[Opening DATA PROVIDED section]

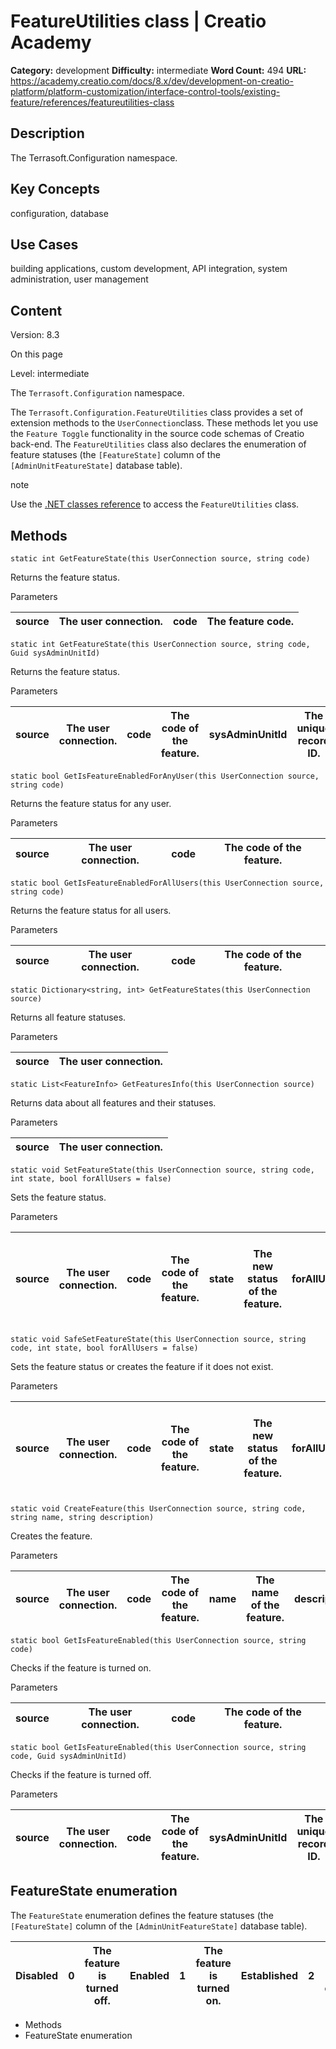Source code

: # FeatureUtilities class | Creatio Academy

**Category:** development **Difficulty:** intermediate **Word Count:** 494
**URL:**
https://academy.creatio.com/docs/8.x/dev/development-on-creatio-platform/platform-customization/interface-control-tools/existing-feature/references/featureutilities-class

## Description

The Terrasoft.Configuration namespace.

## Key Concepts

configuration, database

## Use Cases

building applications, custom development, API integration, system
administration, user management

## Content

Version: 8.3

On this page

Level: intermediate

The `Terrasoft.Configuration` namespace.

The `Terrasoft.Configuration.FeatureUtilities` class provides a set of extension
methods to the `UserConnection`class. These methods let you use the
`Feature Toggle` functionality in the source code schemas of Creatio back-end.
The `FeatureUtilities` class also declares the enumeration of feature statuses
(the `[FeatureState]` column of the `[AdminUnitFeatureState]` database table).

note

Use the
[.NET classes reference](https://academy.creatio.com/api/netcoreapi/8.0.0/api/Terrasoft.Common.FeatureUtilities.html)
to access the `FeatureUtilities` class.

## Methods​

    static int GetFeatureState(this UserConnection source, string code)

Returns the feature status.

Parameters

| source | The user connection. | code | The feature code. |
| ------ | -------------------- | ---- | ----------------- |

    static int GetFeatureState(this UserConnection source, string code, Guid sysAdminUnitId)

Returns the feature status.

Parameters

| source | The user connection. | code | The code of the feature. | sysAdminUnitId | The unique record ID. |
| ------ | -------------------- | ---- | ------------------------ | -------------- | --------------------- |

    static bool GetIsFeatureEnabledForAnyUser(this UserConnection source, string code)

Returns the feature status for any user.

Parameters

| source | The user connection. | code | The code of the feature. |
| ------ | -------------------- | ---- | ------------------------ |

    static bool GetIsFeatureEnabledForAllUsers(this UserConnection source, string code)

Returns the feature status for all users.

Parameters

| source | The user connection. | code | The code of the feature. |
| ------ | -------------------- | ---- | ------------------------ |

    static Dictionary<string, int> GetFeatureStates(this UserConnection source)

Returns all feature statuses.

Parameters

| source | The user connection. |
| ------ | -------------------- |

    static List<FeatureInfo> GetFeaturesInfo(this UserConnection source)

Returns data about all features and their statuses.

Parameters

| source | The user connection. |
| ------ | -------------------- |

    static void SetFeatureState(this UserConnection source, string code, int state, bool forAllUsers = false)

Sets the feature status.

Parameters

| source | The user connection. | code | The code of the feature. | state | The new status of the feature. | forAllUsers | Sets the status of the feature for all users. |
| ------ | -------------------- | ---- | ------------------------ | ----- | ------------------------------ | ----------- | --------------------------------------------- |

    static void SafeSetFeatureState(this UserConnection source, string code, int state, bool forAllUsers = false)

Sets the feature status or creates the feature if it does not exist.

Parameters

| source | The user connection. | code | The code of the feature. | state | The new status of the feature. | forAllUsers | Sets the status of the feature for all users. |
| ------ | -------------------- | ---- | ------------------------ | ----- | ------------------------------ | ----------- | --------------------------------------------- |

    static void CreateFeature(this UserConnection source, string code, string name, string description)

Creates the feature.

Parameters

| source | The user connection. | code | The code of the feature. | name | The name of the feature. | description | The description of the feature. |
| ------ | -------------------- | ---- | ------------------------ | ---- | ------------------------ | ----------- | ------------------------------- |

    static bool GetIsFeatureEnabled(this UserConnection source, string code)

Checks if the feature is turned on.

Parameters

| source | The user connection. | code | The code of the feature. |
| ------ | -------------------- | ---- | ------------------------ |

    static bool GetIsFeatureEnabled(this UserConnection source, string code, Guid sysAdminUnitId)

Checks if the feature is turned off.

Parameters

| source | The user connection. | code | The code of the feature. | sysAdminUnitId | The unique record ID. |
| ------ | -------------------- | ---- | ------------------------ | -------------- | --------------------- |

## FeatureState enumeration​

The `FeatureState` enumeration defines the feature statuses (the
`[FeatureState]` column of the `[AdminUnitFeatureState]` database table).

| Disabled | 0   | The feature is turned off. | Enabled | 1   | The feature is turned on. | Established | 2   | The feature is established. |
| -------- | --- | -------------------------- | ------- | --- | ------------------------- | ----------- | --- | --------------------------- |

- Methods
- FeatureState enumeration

[Closing DATA PROVIDED section]
[Opening DATA PROVIDED section]

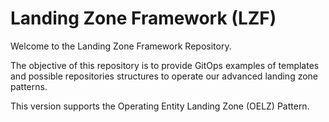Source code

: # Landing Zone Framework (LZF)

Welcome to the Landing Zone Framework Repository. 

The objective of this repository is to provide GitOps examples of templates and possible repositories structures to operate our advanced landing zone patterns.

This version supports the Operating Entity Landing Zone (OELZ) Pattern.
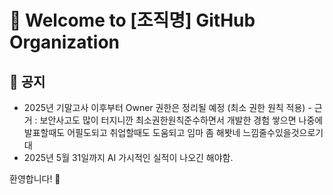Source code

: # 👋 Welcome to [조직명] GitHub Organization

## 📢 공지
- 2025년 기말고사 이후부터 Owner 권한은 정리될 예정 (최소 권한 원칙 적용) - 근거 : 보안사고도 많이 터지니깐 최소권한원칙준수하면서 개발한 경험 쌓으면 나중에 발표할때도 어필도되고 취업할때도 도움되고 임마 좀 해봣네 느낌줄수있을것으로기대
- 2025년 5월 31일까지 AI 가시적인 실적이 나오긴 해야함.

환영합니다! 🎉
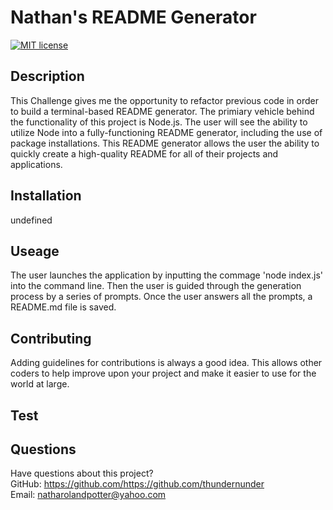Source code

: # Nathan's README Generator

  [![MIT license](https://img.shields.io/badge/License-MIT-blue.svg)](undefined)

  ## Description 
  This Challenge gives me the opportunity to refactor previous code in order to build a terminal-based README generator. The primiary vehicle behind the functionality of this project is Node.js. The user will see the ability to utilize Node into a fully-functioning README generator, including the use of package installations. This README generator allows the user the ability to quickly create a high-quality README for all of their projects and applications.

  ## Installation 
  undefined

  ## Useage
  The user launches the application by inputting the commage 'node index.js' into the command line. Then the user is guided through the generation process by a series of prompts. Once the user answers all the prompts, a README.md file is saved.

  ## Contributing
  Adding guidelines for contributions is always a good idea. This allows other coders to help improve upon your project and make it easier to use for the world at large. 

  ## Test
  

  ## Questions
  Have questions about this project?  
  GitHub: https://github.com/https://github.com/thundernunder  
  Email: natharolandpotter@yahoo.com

[Closing DATA PROVIDED section]

WHAT YOU SHOULD DO:
Starting at the line above that has "This version supports" and ending at the line that has "## Contributing", copy each line exactly, leaving the pictures out and adding nothing.

OUTPUT OF THE TASK:
This version supports the Operating Entity Landing Zone (OELZ) Pattern.
Source code

: # 👋 Welcome to [조직명] GitHub Organization

## 📢 공지
- 2025년 기말고사 이후부터 Owner 권한은 정리될 예정 (최소 권한 원칙 적용) - 근거 : 보안사고도 많이 터지니깐 최소권한원칙준수하면서 개발한 경험 쌓으면 나중에 발표할때도 어필도되고 취업할때도 도움되고 임마 좀 해봣네 느낌줄수있을것으로기대
- 2025년 5월 31일까지 AI 가시적인 실적이 나오긴 해야함.

환영합니다! 🎉
Source code

: # Nathan's README Generator

  [![MIT license](https://img.shields.io/badge/License-MIT-blue.svg)](undefined)

  ## Description 
  This Challenge gives me the opportunity to refactor previous code in order to build a terminal-based README generator. The primiary vehicle behind the functionality of this project is Node.js. The user will see the ability to utilize Node into a fully-functioning README generator, including the use of package installations. This README generator allows the user the ability to quickly create a high-quality README for all of their projects and applications.

  ## Installation 
  undefined

  ## Useage
  The user launches the application by inputting the commage 'node index.js' into the command line. Then the user is guided through the generation process by a series of prompts. Once the user answers all the prompts, a README.md file is saved.

  ## Contributing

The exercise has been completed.